In the article Introduction: “Worship at the Altar of Convergence” it starts off giving the example of Dino Ignacio whose project “Bert is Evil” gained a lot of protest after the events of September 11. It explains how through media convergence, the image is able to go through the media around the world so it becomes widespread. The article also goes on to explain that a medium for media can change its content and who it targets to view the content. It gives the example that with the television available, the radio was able to step away from story telling and focus on music.
What interested me most about this was the idea of how Ignacio’s image of Bert with Bin Laden wasn’t as controversial until after 9/11. The media exploited the tragedy and coupled with the emotions of the people, the picture was received horribly. The media can twist anything to fit their story and the majority of the viewers will react how they were expected to. Things get blown out of proportion because no one stops to think how trivial it really is. People see how everyone else is reacting and follow suit. Just as fast as it starts though the media can make it disappear.
Why do we follow everyone else in terms of reactions when we just have to stop and see how ridiculous it is? Does the Media, no matter what medium hold the power?

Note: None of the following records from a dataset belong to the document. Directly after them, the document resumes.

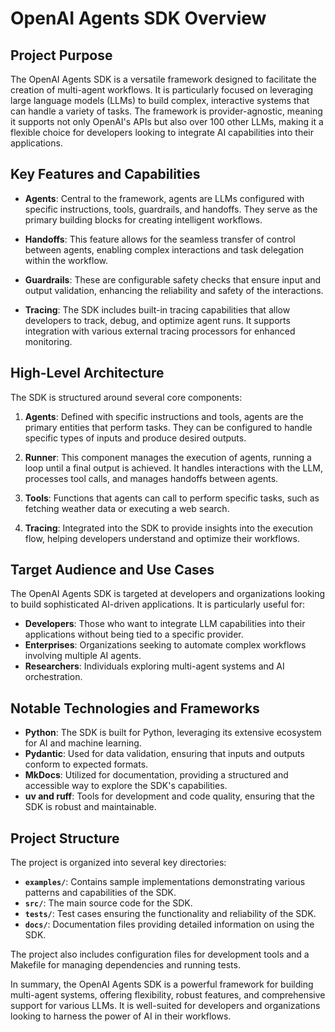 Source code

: # OpenAI Agents SDK Overview

## Project Purpose

The OpenAI Agents SDK is a versatile framework designed to facilitate the creation of multi-agent workflows. It is particularly focused on leveraging large language models (LLMs) to build complex, interactive systems that can handle a variety of tasks. The framework is provider-agnostic, meaning it supports not only OpenAI's APIs but also over 100 other LLMs, making it a flexible choice for developers looking to integrate AI capabilities into their applications.

## Key Features and Capabilities

- **Agents**: Central to the framework, agents are LLMs configured with specific instructions, tools, guardrails, and handoffs. They serve as the primary building blocks for creating intelligent workflows.
  
- **Handoffs**: This feature allows for the seamless transfer of control between agents, enabling complex interactions and task delegation within the workflow.

- **Guardrails**: These are configurable safety checks that ensure input and output validation, enhancing the reliability and safety of the interactions.

- **Tracing**: The SDK includes built-in tracing capabilities that allow developers to track, debug, and optimize agent runs. It supports integration with various external tracing processors for enhanced monitoring.

## High-Level Architecture

The SDK is structured around several core components:

1. **Agents**: Defined with specific instructions and tools, agents are the primary entities that perform tasks. They can be configured to handle specific types of inputs and produce desired outputs.

2. **Runner**: This component manages the execution of agents, running a loop until a final output is achieved. It handles interactions with the LLM, processes tool calls, and manages handoffs between agents.

3. **Tools**: Functions that agents can call to perform specific tasks, such as fetching weather data or executing a web search.

4. **Tracing**: Integrated into the SDK to provide insights into the execution flow, helping developers understand and optimize their workflows.

## Target Audience and Use Cases

The OpenAI Agents SDK is targeted at developers and organizations looking to build sophisticated AI-driven applications. It is particularly useful for:

- **Developers**: Those who want to integrate LLM capabilities into their applications without being tied to a specific provider.
- **Enterprises**: Organizations seeking to automate complex workflows involving multiple AI agents.
- **Researchers**: Individuals exploring multi-agent systems and AI orchestration.

## Notable Technologies and Frameworks

- **Python**: The SDK is built for Python, leveraging its extensive ecosystem for AI and machine learning.
- **Pydantic**: Used for data validation, ensuring that inputs and outputs conform to expected formats.
- **MkDocs**: Utilized for documentation, providing a structured and accessible way to explore the SDK's capabilities.
- **uv and ruff**: Tools for development and code quality, ensuring that the SDK is robust and maintainable.

## Project Structure

The project is organized into several key directories:

- **`examples/`**: Contains sample implementations demonstrating various patterns and capabilities of the SDK.
- **`src/`**: The main source code for the SDK.
- **`tests/`**: Test cases ensuring the functionality and reliability of the SDK.
- **`docs/`**: Documentation files providing detailed information on using the SDK.

The project also includes configuration files for development tools and a Makefile for managing dependencies and running tests.

In summary, the OpenAI Agents SDK is a powerful framework for building multi-agent systems, offering flexibility, robust features, and comprehensive support for various LLMs. It is well-suited for developers and organizations looking to harness the power of AI in their workflows.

Wellesly College has written a short article that shares information about what we should look at when creating online accounts. It asks us to read the privacy agreement so that we will understand how the site will use the information we post. It gives the example of Facebook having rights to everything we put on there. The article warns us about putting too much personal information that could put us in danger of someone followings us or being able to contact us. As well as worrying about how we make ourselves look online we also have to be aware of tagging others in pictures could get the people you tagged or even you into trouble. The College asks us to think of all these things when creating our online identity as employers are looking at our online accounts more frequently when deciding if they want to hire.
All of this should be common sense but I still see people everyday posting things that could be used against them. The privacy issue is a good one considering how everyone is up in arms when they hear that the government will have access to everything and yet they put everything on Facebook. So many people put their phone numbers on the profile pages without having any privacy settings which makes their outrage kind of questionable. We already know that the internet isn’t exactly the most private place but we still like to keep a false sense of security. People like to think that their friends are the only ones looking at their profile and not the government, a future employer, or even a stalker. We don’t filter ourselves like we should and that is our own fault.
If we are so worried about people checking everything we do, why do we continue to advertise it? Why can’t we seem to censor ourselves?